Since changes could imperil some divorcees’ income and affect many attorneys’ bottom lines, any attempts at reform were bound to face opposition. But the proposal makes a touchy issue untenable by blending reasonable changes with others that are overly broad and potentially unconstitutional.
Last week, the Florida Senate passed a bill (SB 718) that would make several changes to how alimony functions in Florida. The most prominent change would eliminate permanent alimony, which now allows a divorcee to receive regular payments from an ex-spouse for life. The bill, which has passed two committees in the House, would impose stricter guidelines for how many years divorcees could receive alimony and effectively would shorten the length of time it is paid out in most cases.
Supporters include, unsurprisingly, men who pay alimony to ex-wives. They argue that the system is based on antiquated notions of the husband as the sole money-earner in most couples. Opponents include divorce lawyers, the Florida Bar’s family law section, and divorcees who say the changes could hurt their ability to support themselves.
Some of the opposition to the bill is overstated.
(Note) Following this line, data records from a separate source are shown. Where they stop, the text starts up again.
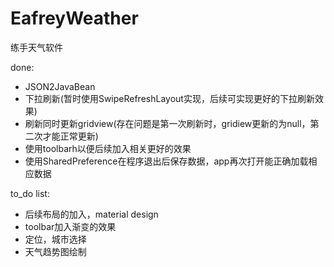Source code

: # EafreyWeather
练手天气软件

done:
* JSON2JavaBean
* 下拉刷新(暂时使用SwipeRefreshLayout实现，后续可实现更好的下拉刷新效果)
* 刷新同时更新gridview(存在问题是第一次刷新时，gridiew更新的为null，第二次才能正常更新)
* 使用toolbarh以便后续加入相关更好的效果
* 使用SharedPreference在程序退出后保存数据，app再次打开能正确加载相应数据

to_do list:
* 后续布局的加入，material design
* toolbar加入渐变的效果
* 定位，城市选择
* 天气趋势图绘制
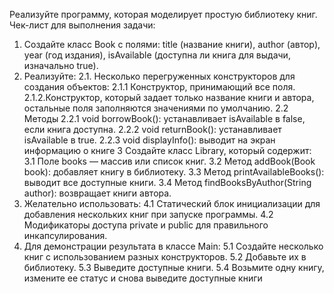 Реализуйте программу, которая моделирует простую библиотеку книг.
Чек-лист для выполнения задачи:
1. Создайте класс Book с полями:
   title (название книги),
   author (автор),
   year (год издания),
   isAvailable (доступна ли книга для выдачи, изначально true).
2. Реализуйте:
   2.1. Несколько перегруженных конструкторов для создания объектов:
   2.1.1 Конструктор, принимающий все поля.
   2.1.2.Конструктор, который задает только название книги и автора,
   остальные поля заполняются значениями по умолчанию.
   2.2 Методы
   2.2.1 void borrowBook(): устанавливает isAvailable в false, если
   книга доступна.
   2.2.2 void returnBook(): устанавливает isAvailable в true.
   2.2.3 void displayInfo(): выводит на экран информацию о книге
   3 Создайте класс Library, который содержит:
   3.1 Поле books — массив или список книг.
   3.2 Метод addBook(Book book): добавляет книгу в библиотеку.
   3.3 Метод printAvailableBooks(): выводит все доступные книги.
   3.4 Метод findBooksByAuthor(String author): возвращает книги
   автора.
4. Желательно использовать:
   4.1 Статический блок инициализации для добавления нескольких книг
   при запуске программы.
   4.2 Модификаторы доступа private и public для правильного
   инкапсулирования.
5. Для демонстрации результата в классе Main:
   5.1 Создайте несколько книг с использованием разных конструкторов.
   5.2 Добавьте их в библиотеку.
   5.3 Выведите доступные книги.
   5.4 Возьмите одну книгу, измените ее статус и снова выведите
   доступные книги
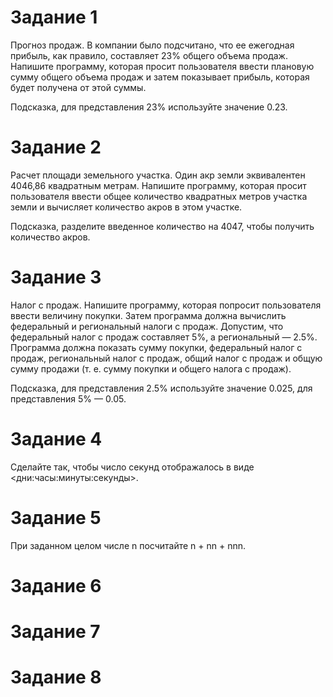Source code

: # Задание 1

Прогноз продаж. В компании было подсчитано, что ее ежегодная прибыль, как правило, составляет 23% общего объема продаж. 
Напишите программу, которая просит пользователя ввести плановую сумму общего объема продаж и затем показывает прибыль, 
которая будет получена от этой суммы.

Подсказка, для представления 23% используйте значение 0.23.

# Задание 2

Расчет площади земельного участка. Один акр земли эквивалентен 4046,86 квадратным метрам. Напишите программу, которая 
просит пользователя ввести общее количество квадратных метров участка земли и вычисляет количество акров в этом участке.

Подсказка, разделите введенное количество на 4047, чтобы получить количество акров.

# Задание 3

Налог с продаж. Напишите программу, которая попросит пользователя ввести величину покупки. Затем программа должна 
вычислить федеральный и региональный налоги с продаж. Допустим, что федеральный налог с продаж составляет 5%, а 
региональный — 2.5%. Программа должна показать сумму покупки, федеральный налог с продаж, региональный налог с продаж, 
общий налог с продаж и общую сумму продажи (т. е. сумму покупки и общего налога с продаж).

Подсказка, для представления 2.5% используйте значение 0.025, для представления 5% — 0.05.

# Задание 4

Сделайте так, чтобы число секунд отображалось в виде <дни:часы:минуты:секунды>.

# Задание 5

При заданном целом числе n посчитайте n + nn + nnn.

# Задание 6
# Задание 7
# Задание 8
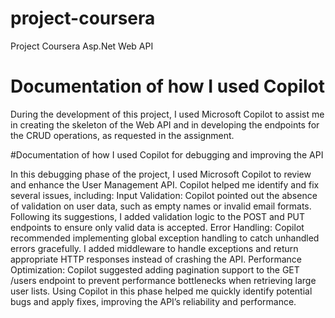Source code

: # project-coursera
Project Coursera Asp.Net Web API  


# Documentation of how I used Copilot
During the development of this project, I used Microsoft Copilot to assist me in creating the skeleton of the Web API and in developing the endpoints for the CRUD operations, as requested in the assignment.

#Documentation of how I used Copilot for debugging and improving the API

In this debugging phase of the project, I used Microsoft Copilot to review and enhance the User Management API. Copilot helped me identify and fix several issues, including:
Input Validation: Copilot pointed out the absence of validation on user data, such as empty names or invalid email formats. Following its suggestions, I added validation logic to the POST and PUT endpoints to ensure only valid data is accepted.
Error Handling: Copilot recommended implementing global exception handling to catch unhandled errors gracefully. I added middleware to handle exceptions and return appropriate HTTP responses instead of crashing the API.
Performance Optimization: Copilot suggested adding pagination support to the GET /users endpoint to prevent performance bottlenecks when retrieving large user lists.
Using Copilot in this phase helped me quickly identify potential bugs and apply fixes, improving the API’s reliability and performance.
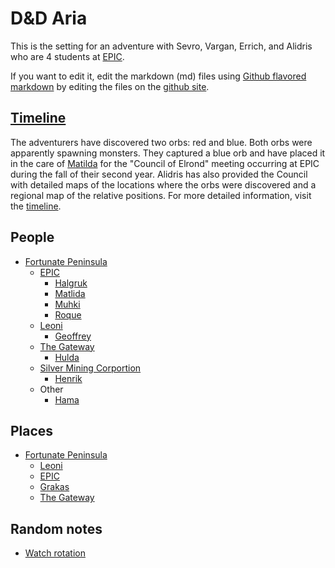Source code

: # D&D Aria

This is the setting for an adventure with Sevro, Vargan, Errich, and Alidris 
who are 4 students at [EPIC](places/EPIC.html).




If you want to edit it, edit the markdown (md) files using 
[Github flavored markdown](https://github.com/adam-p/markdown-here/wiki/Markdown-Cheatsheet)
by editing the files on the 
[github site](https://github.com/dndManager/dndAria).

## [Timeline](timeline.html)

The adventurers have discovered two orbs: red and blue. 
Both orbs were apparently spawning monsters. 
They captured a blue orb and have placed it in the care of 
[Matilda](people/matilda.html) for the "Council of Elrond" meeting occurring
at EPIC during the fall of their second year. 
Alidris has also provided the Council with detailed maps of the locations 
where the orbs were discovered and a regional map of the relative positions.
For more detailed information, visit the [timeline](timeline.html).

## People


- [Fortunate Peninsula](places/fortuna.html)
  - [EPIC](places/epic.html)
    - [Halgruk](people/halgruk.html)
    - [Matlida](people/matilda.html)
    - [Muhki](people/muhki.html)
    - [Roque](people/roque.html)
  - [Leoni](places/leoni.html)
    - [Geoffrey](people/geoffrey.html)
  - [The Gateway](places/gateway.html)
    - [Hulda](people/hulda.html)
  - [Silver Mining Corportion](places/smc.html)
    - [Henrik](people/henrik.html)
  - Other
    - [Hama](people/hama.html)

## Places

- [Fortunate Peninsula](places/fortuna.html)
  - [Leoni](places/leoni.html)
  - [EPIC](places/EPIC.html)
  - [Grakas](places/grakas.html)
  - [The Gateway](places/gateway.html)

## Random notes

- [Watch rotation](notes/watch.html)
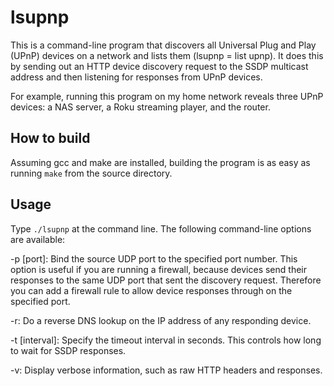 lsupnp
======

This is a command-line program that discovers all Universal Plug and Play (UPnP) devices on a network and lists them (lsupnp = list upnp). It does this by sending out an HTTP device discovery request to the SSDP multicast address and then listening for responses from UPnP devices.

For example, running this program on my home network reveals three UPnP devices: a NAS server, a Roku streaming player, and the router.

How to build
------------
Assuming gcc and make are installed, building the program is as easy as running `make` from the source directory.

Usage
-----
Type `./lsupnp` at the command line. The following command-line options are available:

-p [port]: Bind the source UDP port to the specified port number. This option is useful if you are running a firewall, because devices send their responses to the same UDP port that sent the discovery request. Therefore you can add a firewall rule to allow device responses through on the specified port.

-r: Do a reverse DNS lookup on the IP address of any responding device.

-t [interval]: Specify the timeout interval in seconds. This controls how long to wait for SSDP responses.

-v: Display verbose information, such as raw HTTP headers and responses.

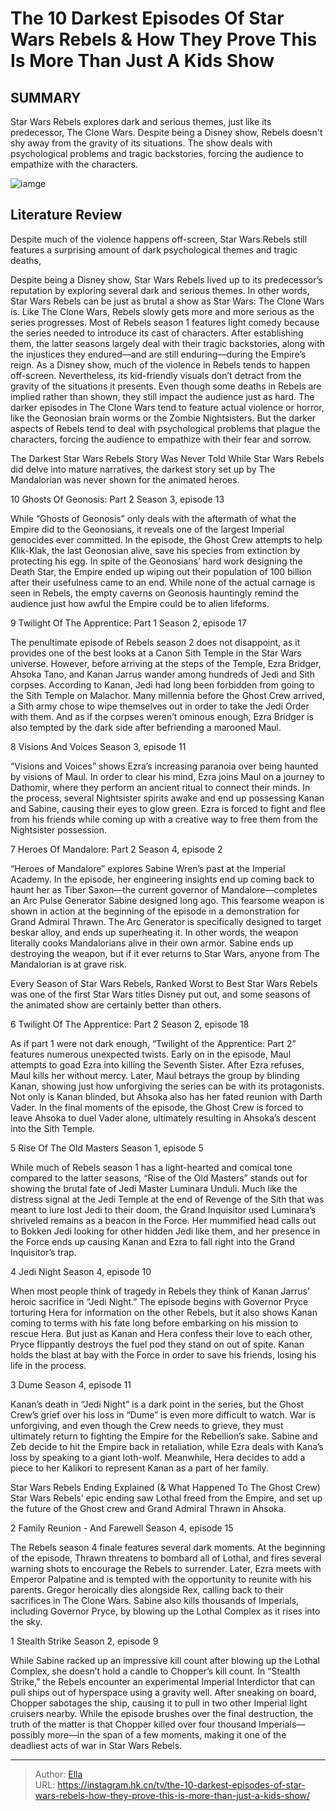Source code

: # The 10 Darkest Episodes Of Star Wars Rebels &amp; How They Prove This Is More Than Just A Kids  Show


## SUMMARY 


 Star Wars Rebels explores dark and serious themes, just like its predecessor, The Clone Wars. 
 Despite being a Disney show, Rebels doesn&#39;t shy away from the gravity of its situations. 
 The show deals with psychological problems and tragic backstories, forcing the audience to empathize with the characters. 

![iamge](https://static1.srcdn.com/wordpress/wp-content/uploads/2023/12/star-wars-rebels-10-darkest-episodes.JPG)

## Literature Review
Despite much of the violence happens off-screen, Star Wars Rebels still features a surprising amount of dark psychological themes and tragic deaths,




Despite being a Disney show, Star Wars Rebels lived up to its predecessor’s reputation by exploring several dark and serious themes. In other words, Star Wars Rebels can be just as brutal a show as Star Wars: The Clone Wars is. Like The Clone Wars, Rebels slowly gets more and more serious as the series progresses. Most of Rebels season 1 features light comedy because the series needed to introduce its cast of characters. After establishing them, the latter seasons largely deal with their tragic backstories, along with the injustices they endured—and are still enduring—during the Empire’s reign.
As a Disney show, much of the violence in Rebels tends to happen off-screen. Nevertheless, its kid-friendly visuals don’t detract from the gravity of the situations it presents. Even though some deaths in Rebels are implied rather than shown, they still impact the audience just as hard. The darker episodes in The Clone Wars tend to feature actual violence or horror, like the Geonosian brain worms or the Zombie Nightsisters. But the darker aspects of Rebels tend to deal with psychological problems that plague the characters, forcing the audience to empathize with their fear and sorrow.
            
 
 The Darkest Star Wars Rebels Story Was Never Told 
While Star Wars Rebels did delve into mature narratives, the darkest story set up by The Mandalorian was never shown for the animated heroes.













 








 10  Ghosts Of Geonosis: Part 2 
Season 3, episode 13
        

While “Ghosts of Geonosis” only deals with the aftermath of what the Empire did to the Geonosians, it reveals one of the largest Imperial genocides ever committed. In the episode, the Ghost Crew attempts to help Klik-Klak, the last Geonosian alive, save his species from extinction by protecting his egg. In spite of the Geonosians’ hard work designing the Death Star, the Empire ended up wiping out their population of 100 billion after their usefulness came to an end. While none of the actual carnage is seen in Rebels, the empty caverns on Geonosis hauntingly remind the audience just how awful the Empire could be to alien lifeforms.





 9  Twilight Of The Apprentice: Part 1 
Season 2, episode 17
        

The penultimate episode of Rebels season 2 does not disappoint, as it provides one of the best looks at a Canon Sith Temple in the Star Wars universe. However, before arriving at the steps of the Temple, Ezra Bridger, Ahsoka Tano, and Kanan Jarrus wander among hundreds of Jedi and Sith corpses. According to Kanan, Jedi had long been forbidden from going to the Sith Temple on Malachor. Many millennia before the Ghost Crew arrived, a Sith army chose to wipe themselves out in order to take the Jedi Order with them. And as if the corpses weren’t ominous enough, Ezra Bridger is also tempted by the dark side after befriending a marooned Maul.





 8  Visions And Voices 
Season 3, episode 11
        

“Visions and Voices” shows Ezra’s increasing paranoia over being haunted by visions of Maul. In order to clear his mind, Ezra joins Maul on a journey to Dathomir, where they perform an ancient ritual to connect their minds. In the process, several Nightsister spirits awake and end up possessing Kanan and Sabine, causing their eyes to glow green. Ezra is forced to fight and flee from his friends while coming up with a creative way to free them from the Nightsister possession.





 7  Heroes Of Mandalore: Part 2 
Season 4, episode 2
        

“Heroes of Mandalore” explores Sabine Wren’s past at the Imperial Academy. In the episode, her engineering insights end up coming back to haunt her as Tiber Saxon—the current governor of Mandalore—completes an Arc Pulse Generator Sabine designed long ago. This fearsome weapon is shown in action at the beginning of the episode in a demonstration for Grand Admiral Thrawn. The Arc Generator is specifically designed to target beskar alloy, and ends up superheating it. In other words, the weapon literally cooks Mandalorians alive in their own armor. Sabine ends up destroying the weapon, but if it ever returns to Star Wars, anyone from The Mandalorian is at grave risk.
            
 
 Every Season of Star Wars Rebels, Ranked Worst to Best 
Star Wars Rebels was one of the first Star Wars titles Disney put out, and some seasons of the animated show are certainly better than others.









 6  Twilight Of The Apprentice: Part 2 
Season 2, episode 18


 







As if part 1 were not dark enough, “Twilight of the Apprentice: Part 2” features numerous unexpected twists. Early on in the episode, Maul attempts to goad Ezra into killing the Seventh Sister. After Ezra refuses, Maul kills her without mercy. Later, Maul betrays the group by blinding Kanan, showing just how unforgiving the series can be with its protagonists. Not only is Kanan blinded, but Ahsoka also has her fated reunion with Darth Vader. In the final moments of the episode, the Ghost Crew is forced to leave Ahsoka to duel Vader alone, ultimately resulting in Ahsoka’s descent into the Sith Temple.





 5  Rise Of The Old Masters 
Season 1, episode 5
        

While much of Rebels season 1 has a light-hearted and comical tone compared to the latter seasons, “Rise of the Old Masters” stands out for showing the brutal fate of Jedi Master Luminara Unduli. Much like the distress signal at the Jedi Temple at the end of Revenge of the Sith that was meant to lure lost Jedi to their doom, the Grand Inquisitor used Luminara’s shriveled remains as a beacon in the Force. Her mummified head calls out to Bokken Jedi looking for other hidden Jedi like them, and her presence in the Force ends up causing Kanan and Ezra to fall right into the Grand Inquisitor’s trap.





 4  Jedi Night 
Season 4, episode 10


 







When most people think of tragedy in Rebels they think of Kanan Jarrus’ heroic sacrifice in “Jedi Night.” The episode begins with Governor Pryce torturing Hera for information on the other Rebels, but it also shows Kanan coming to terms with his fate long before embarking on his mission to rescue Hera. But just as Kanan and Hera confess their love to each other, Pryce flippantly destroys the fuel pod they stand on out of spite. Kanan holds the blast at bay with the Force in order to save his friends, losing his life in the process.





 3  Dume 
Season 4, episode 11
        

Kanan’s death in “Jedi Night” is a dark point in the series, but the Ghost Crew’s grief over his loss in “Dume” is even more difficult to watch. War is unforgiving, and even though the Crew needs to grieve, they must ultimately return to fighting the Empire for the Rebellion’s sake. Sabine and Zeb decide to hit the Empire back in retaliation, while Ezra deals with Kana’s loss by speaking to a giant loth-wolf. Meanwhile, Hera decides to add a piece to her Kalikori to represent Kanan as a part of her family.
            
 
 Star Wars Rebels Ending Explained (&amp; What Happened To The Ghost Crew) 
Star Wars Rebels&#39; epic ending saw Lothal freed from the Empire, and set up the future of the Ghost crew and Grand Admiral Thrawn in Ahsoka.









 2  Family Reunion - And Farewell 
Season 4, episode 15


 







The Rebels season 4 finale features several dark moments. At the beginning of the episode, Thrawn threatens to bombard all of Lothal, and fires several warning shots to encourage the Rebels to surrender. Later, Ezra meets with Emperor Palpatine and is tempted with the opportunity to reunite with his parents. Gregor heroically dies alongside Rex, calling back to their sacrifices in The Clone Wars. Sabine also kills thousands of Imperials, including Governor Pryce, by blowing up the Lothal Complex as it rises into the sky.





 1  Stealth Strike 
Season 2, episode 9
        

While Sabine racked up an impressive kill count after blowing up the Lothal Complex, she doesn’t hold a candle to Chopper’s kill count. In “Stealth Strike,” the Rebels encounter an experimental Imperial Interdictor that can pull ships out of hyperspace using a gravity well. After sneaking on board, Chopper sabotages the ship, causing it to pull in two other Imperial light cruisers nearby. While the episode brushes over the final destruction, the truth of the matter is that Chopper killed over four thousand Imperials—possibly more—in the span of a few moments, making it one of the deadliest acts of war in Star Wars Rebels. 

---

> Author: [Ella](https://instagram.hk.cn/)  
> URL: https://instagram.hk.cn/tv/the-10-darkest-episodes-of-star-wars-rebels-how-they-prove-this-is-more-than-just-a-kids-show/  

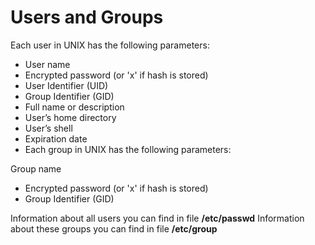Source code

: # Users and Groups

Each user in UNIX has the following parameters:

- User name
- Encrypted password (or 'x' if hash is stored)
- User Identifier (UID)
- Group Identifier (GID)
- Full name or description
- User’s home directory
- User’s shell
- Expiration date
- Each group in UNIX has the following parameters:

Group name
- Encrypted password (or 'x' if hash is stored)
- Group Identifier (GID)

Information about all users you can find in file **/etc/passwd**
Information about these groups you can find in file **/etc/group**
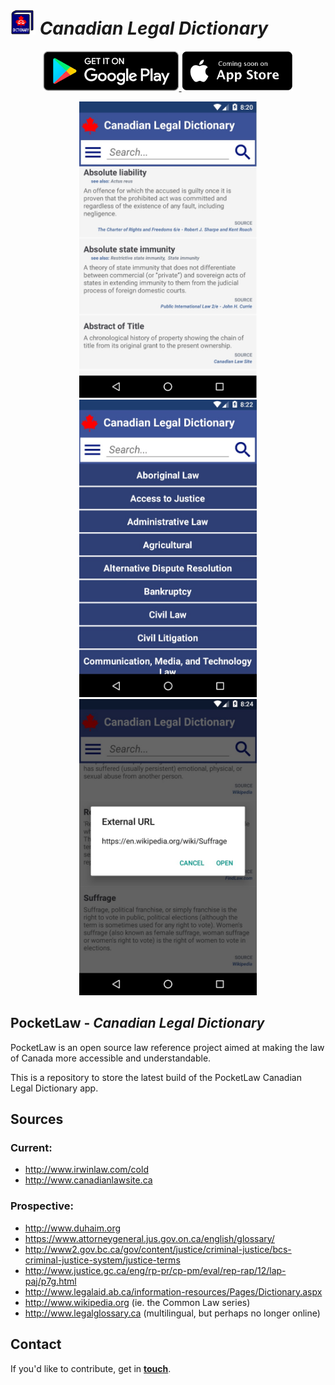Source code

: # <img src="https://github.com/pocket-law/canadian-legal-dictionary/blob/master/screenshots/logos/logo.png" width="40"> <i>Canadian Legal Dictionary</i>

<p align="center">
	<a href="https://play.google.com/store/apps/details?id=org.pocketlaw.cld">
		<img src="https://github.com/pocket-law/canadian-legal-dictionary/blob/master/screenshots/cs1.png" height="64">
	</a>
	<img src="https://github.com/pocket-law/canadian-legal-dictionary/blob/master/screenshots/cs2.png" height="64">
</p>

<p align="center">
	<img src="https://github.com/pocket-law/canadian-legal-dictionary/blob/master/screenshots/sc1.jpg" width="284">
	<img src="https://github.com/pocket-law/canadian-legal-dictionary/blob/master/screenshots/sc2.jpg" width="284">
	<img src="https://github.com/pocket-law/canadian-legal-dictionary/blob/master/screenshots/sc3.jpg" width="284">
</p>

## PocketLaw - ***Canadian Legal Dictionary***
PocketLaw is an open source law reference project aimed at making the law of Canada more accessible and understandable.

This is a repository to store the latest build of the PocketLaw Canadian Legal Dictionary app.

## Sources
### Current:
* http://www.irwinlaw.com/cold
* http://www.canadianlawsite.ca

### Prospective:
* http://www.duhaim.org
* https://www.attorneygeneral.jus.gov.on.ca/english/glossary/
* http://www2.gov.bc.ca/gov/content/justice/criminal-justice/bcs-criminal-justice-system/justice-terms
* http://www.justice.gc.ca/eng/rp-pr/cp-pm/eval/rep-rap/12/lap-paj/p7g.html
* http://www.legalaid.ab.ca/information-resources/Pages/Dictionary.aspx
* http://www.wikipedia.org (ie. the Common Law series)
* http://www.legalglossary.ca (multilingual, but perhaps no longer online)

## Contact
If you'd like to contribute, get in <b><a href="mailto:ggdev3@gmail.com">touch</a></b>.
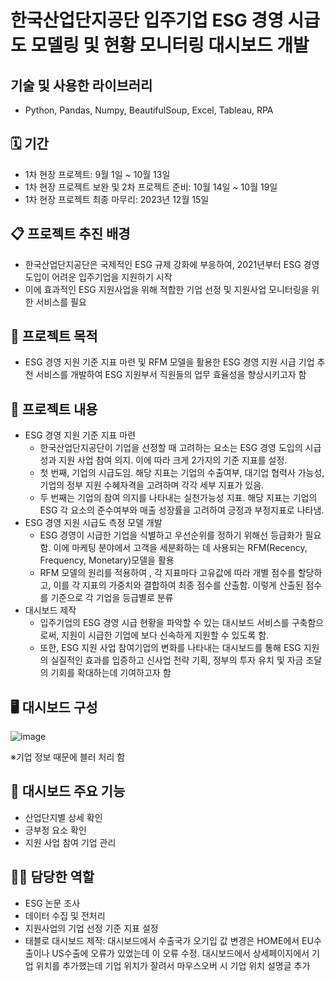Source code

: # 한국산업단지공단 입주기업 ESG 경영 시급도 모델링 및 현황 모니터링 대시보드 개발



## 기술 및 사용한 라이브러리
- Python, Pandas, Numpy, BeautifulSoup, Excel, Tableau, RPA

## 🗓️ 기간

- 1차 현장 프로젝트: 9월 1일 ~ 10월 13일
- 1차 현장 프로젝트 보완 및 2차 프로젝트 준비: 10월 14일 ~ 10월 19일
- 1차 현장 프로젝트 최종 마무리: 2023년 12월 15일

## 📋 프로젝트 추진 배경

- 한국산업단지공단은 국제적인 ESG 규제 강화에 부응하여, 2021년부터 ESG 경영 도입이 어려운 입주기업을 지원하기 시작
- 이에 효과적인 ESG 지원사업을 위해 적합한 기업 선정 및 지원사업 모니터링을 위한 서비스를 필요

## 📝 프로젝트 목적

- ESG 경영 지원 기준 지표 마련 및 RFM 모델을 활용한 ESG 경영 지원 시급 기업 추천 서비스를 개발하여 ESG 지원부서 직원들의 업무 효율성을 향상시키고자 함

## 📃 프로젝트 내용

- ESG 경영 지원 기준 지표 마련
    - 한국산업단지공단이 기업을 선정할 때 고려하는 요소는 ESG 경영 도입의 시급성과 지원 사업 참여 의지. 이에 따라 크게 2가지의 기준 지표를 설정.
    - 첫 번째, 기업의 시급도임. 해당 지표는 기업의 수출여부, 대기업 협력사 가능성, 기업의 정부 지원 수혜자격을 고려하며 각각 세부 지표가 있음.
    - 두 번째는 기업의 참여 의지를 나타내는 실천가능성 지표. 해당 지표는 기업의 ESG 각 요소의 준수여부와 매출 성장률을 고려하여 긍정과 부정지표로 나타냄.
- ESG 경영 지원 시급도 측정 모델 개발
    - ESG 경영이 시급한 기업을 식별하고 우선순위를 정하기 위해선 등급화가 필요함. 이에 마케팅 분야에서 고객을 세분화하는 데 사용되는 RFM(Recency, Frequency, Monetary)모델을 활용
    - RFM 모델의 원리를 적용하여 , 각 지표마다 고유값에 따라 개별 점수를 할당하고, 이를 각 지표의 가중치와 결합하여 최종 점수를 산출함. 이렇게 산출된 점수를 기준으로 각 기업을 등급별로 분류
- 대시보드 제작
    - 입주기업의 ESG 경영 시급 현황을 파악할 수 있는 대시보드 서비스를 구축함으로써, 지원이 시급한 기업에 보다 신속하게 지원할 수 있도록 함.
    - 또한, ESG 지원 사업 참여기업의 변화를 나타내는 대시보드를 통해 ESG 지원의 실질적인 효과를 입증하고 신사업 전략 기획, 정부의 투자 유치 및 자금 조달의 기회를 확대하는데 기여하고자 함

## 🖥️ 대시보드 구성

![image](https://github.com/gapalyt/project3/assets/72669002/dd4a6900-aa3f-4236-a707-7d37a9f76b29)

※기업 정보 때문에 블러 처리 함

## 🧮 대시보드 주요 기능

- 산업단지별 상세 확인
- 긍부정 요소 확인
- 지원 사업 참여 기업 관리

## 💁‍♀️ 담당한 역할

- ESG 논문 조사
- 데이터 수집 및 전처리
- 지원사업의 기업 선정 기준 지표 설정
- 태블로 대시보드 제작: 대시보드에서 수출국가 오기입 값 변경은 HOME에서 EU수출이나 US수출에 오류가 있었는데 이 오류 수정. 
대시보드에서 상세페이지에서 기업 위치를 추가했는데 기업 위치가 잘려서 마우스오버 시 기업 위치 설명글 추가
Yes, permanent alimony would be eliminated per se, but judges still could extend alimony payments for decades after a divorce.
Yet critics correctly point out that these changes are designed to limit judicial discretion and shift the advantage in court toward the husband, whom the legal system often views as responsible for his ex-wife’s financial well-being for years after the divorce. The current system has led to abuses and discouraged some divorcees from re-marrying, to avoid forfeiting alimony payments. But the legislative analysis provides no documentation that such cases are pervasive, and the same system has ensured that many women who sacrificed careers and earning potential to raise families at their husbands’ behest do not go from divorce to poverty.
The sweeping overhaul approved by the Senate would upset a massive system to fix a fairly narrow problem. One provision would oblige judges to award child custody to divorcing parents on a 50-50 basis except when certain conditions make such an arrangement dangerous or impractical. Another would cap alimony payouts, with 33 percent of the ex-spouse’s income being the max after long-term marriages.
Most important, the bill is very likely unconstitutional. Senate staff attorneys have warned that because the alimony changes would apply retroactively, they could violate provisions in the state constitution that prevent legislators from infringing on judicial decisions and prohibit them from passing laws impeding existing contracts.
During debate, Sen. Anitere Flores, R-Miami, supported the bill but conceded that it “isn’t perfect.” She went on, “Probably next year we are going to be here fixing some of these issues.” Instead, fix the bill now, before recklessly shaking up the state’s alimony system.